Gingerninj · 07/09/2018 19:16

My mum died yesterday morning, it didn't come as a surprise honestly, she'd been ill for a long time. I had a bit of a cry privately then carried on with my day, I feel guilty because I don't not as upset as people expect me to be, of course I'm upset though. We had a difficult relationship and haven't been close since i was really young. Then my dad died when i was 11 and our relationship only got worse from there, i was angry at her for just carrying on like nothing had happened, like he never existed. As i got older I was convinced i didn't need her and i could look after myself, she never really made time for me anyway. So when i needed her most i felt like i couldn't go to her anymore. That's how it's been ever since, we haven't really argued in years but we never really spoke either, a phone call every few weeks and maybe I'd pop in and see her when i was visiting others. I think I mostly just feel guilt and regret, i regret never telling her i loved her or even showing her but at the time she never did that for me

OP posts:
peppapigkeepsthemquiet · 08/09/2018 18:44

I don’t really know what to say to you. But I’ve noticed that no one replied, so hopefully my reply will bump this for you and someone better with words than me will come along. Much love to you though.

Puddelchen · 08/09/2018 18:47

I would say it is too soon to know how you will react, feelings may come out much later. Stay strong.

AlmaGeddon · 08/09/2018 18:52

I suspect you feelings are normal in the circumstances as you were not close. My DM was very poorly for several months - it was a relief when she passed as quality of life was poor - and sad. I have pangs if regret and sadness but do not miss her, perhaps just regret not seeing more of her over the years.

FadedRed · 08/09/2018 19:02

Whatever you are feeling, or not feeling, at present is 'normal'. There is no right or wrong way to grieve, everyone's situation is different and unique, though some might be similar they are never the same.
When people say, to any situation, "I know gow you feel." they actually don't. They might know how they felt in a similar situation, or think they can imagine how they would feel, but they are not you, so they don't know.
Losing your parents can be a very difficult thing to come to terms with, whatever the previous relationship has been.
There is no one right way.
Flowers sorry for you loss.

Want2beme · 08/09/2018 20:48

Is there someone you'd like to speak to IRL who can help you to cope with your feelings? Maybe seeing a grief counsellor would be good for you. Even though your relationship was distant, your loss is heavyFlowers

TheQueef · 08/09/2018 20:50

Sorry for your loss. Flowers

Give yourself permission to take time to grieve. There is no right or wrong, be gentle with yourself.

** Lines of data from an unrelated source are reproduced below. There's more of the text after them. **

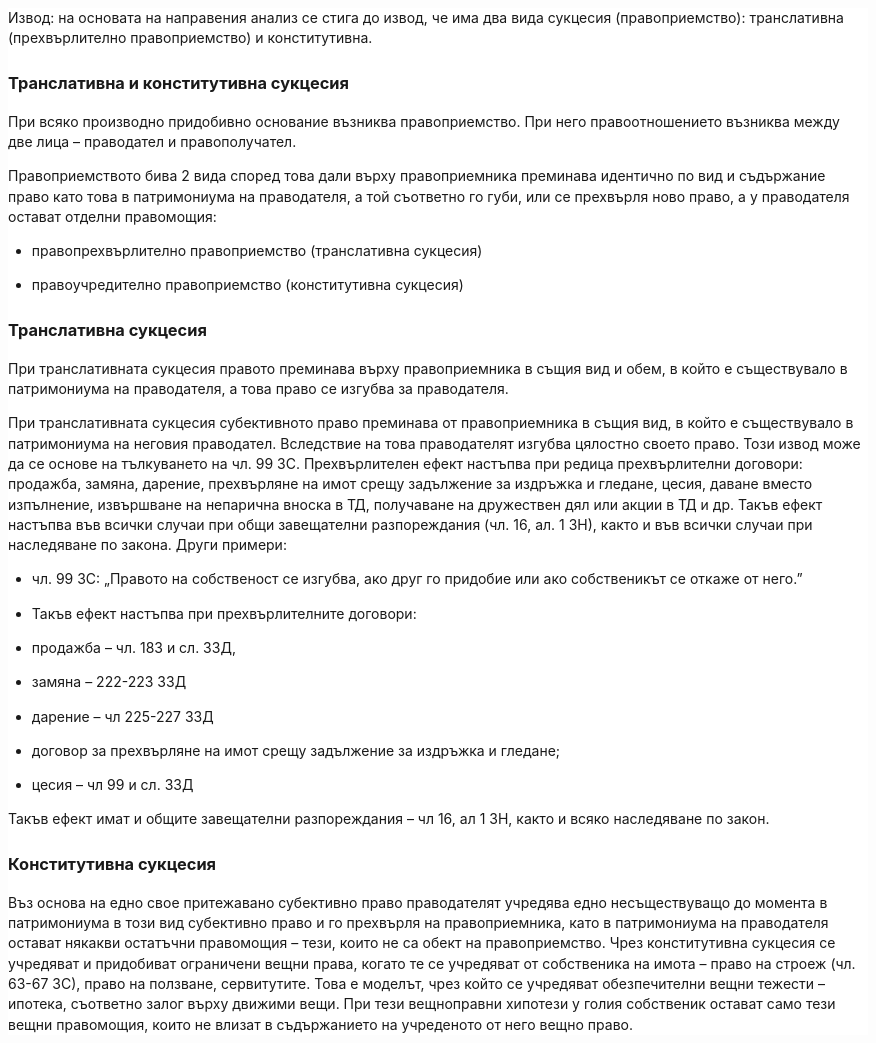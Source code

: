 
Извод: на основата на направения анализ се стига до извод, че има два вида сукцесия (правоприемство): транслативна (прехвърлително правоприемство) и конститутивна.
### Транслативна и конститутивна сукцесия
При всяко производно придобивно основание възниква правоприемство. При него правоотношението възниква между две лица – праводател и правополучател. 

Правоприемството бива 2 вида според това дали върху правоприемника преминава идентично по вид и съдържание право като това в патримониума на праводателя, а той съответно го губи, или се прехвърля ново право, а у праводателя остават отделни правомощия:

- правопрехвърлително правоприемство (транслативна сукцесия)

- правоучредително правоприемство (конститутивна сукцесия)

### Транслативна сукцесия
При транслативната сукцесия правото преминава върху правоприемника в същия вид и обем, в който е съществувало в патримониума на праводателя, а това право се изгубва за праводателя. 

При транслативната сукцесия субективното право преминава от правоприемника в същия вид, в който е съществувало в патримониума на неговия праводател. Вследствие на това праводателят изгубва цялостно своето право. Този извод може да се основе на тълкуването на чл. 99 ЗС. Прехвърлителен ефект настъпва при редица прехвърлителни договори: продажба, замяна, дарение, прехвърляне на имот срещу задължение за издръжка и гледане, цесия, даване вместо изпълнение, извършване на непарична вноска в ТД, получаване на дружествен дял или акции в ТД и др. Такъв ефект настъпва във всички случаи при общи завещателни разпореждания (чл. 16, ал. 1 ЗН), както и във всички случаи при наследяване по закона. Други примери: 

- чл. 99 ЗС: „Правото на собственост се изгубва, ако друг го придобие или ако собственикът се откаже от него.”

- Такъв ефект настъпва при прехвърлителните договори:

- продажба – чл. 183 и сл. ЗЗД, 

- замяна – 222-223 ЗЗД

- дарение – чл 225-227 ЗЗД

- договор за прехвърляне на имот срещу задължение за издръжка и гледане;

- цесия – чл 99 и сл. ЗЗД


Такъв ефект имат и общите завещателни разпореждания – чл 16, ал 1 ЗН, както и всяко наследяване по закон.
### Конститутивна сукцесия
Въз основа на едно свое притежавано субективно право праводателят учредява едно несъществуващо до момента в патримониума в този вид субективно право и го прехвърля на правоприемника, като в патримониума на праводателя остават някакви остатъчни правомощия – тези, които не са обект на правоприемство. Чрез конститутивна сукцесия се учредяват и придобиват ограничени вещни права, когато те се учредяват от собственика на имота – право на строеж (чл. 63-67 ЗС), право на ползване, сервитутите. Това е моделът, чрез който се учредяват обезпечителни вещни тежести – ипотека, съответно залог върху движими вещи. При тези вещноправни хипотези у голия собственик остават само тези вещни правомощия, които не влизат в съдържанието на учреденото от него вещно право.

MrsMozart · 08/09/2018 20:53

TheQueef has wise words.

SheSparkles · 08/09/2018 20:57

No one can tell you how to react. Your feelings are your own and no one, least of all you, should question or criticise them. It sounds like you had a complicated relationship with your mum so it’s understandable that your feelings might be a bit complicated too.
Go easy on yourself xx

Soozikinzii · 08/09/2018 21:11

My Mum also died this summer so I felt I should respond . My dad also died when I was a child so I felt we had a similar situation. It sounds as if you didn't have a great relationship with your mum and that's why you feel so confused. Whatever the situation was it's a big change when both your parents have died. Take it easy on yourself it's a very delicate time .Thinking of you x

Ohyesiam · 08/09/2018 21:24

Grief is really complicated, it has stages for everyone( denial, anger bargaining, depression and resolve), and the hardest relationships to grieve are the complex , unresolved or ambivalent ones.
There is your grief, your unresolved feelings about how your mum was for you, and your unmet needs, as well as your already complex grief.

Give yourself space, talk to someone non Judgemental that you trust if that works for you & don’t worry about other people’s expectations.
Treat yourself as you would a good friend, and accept your changing feelings.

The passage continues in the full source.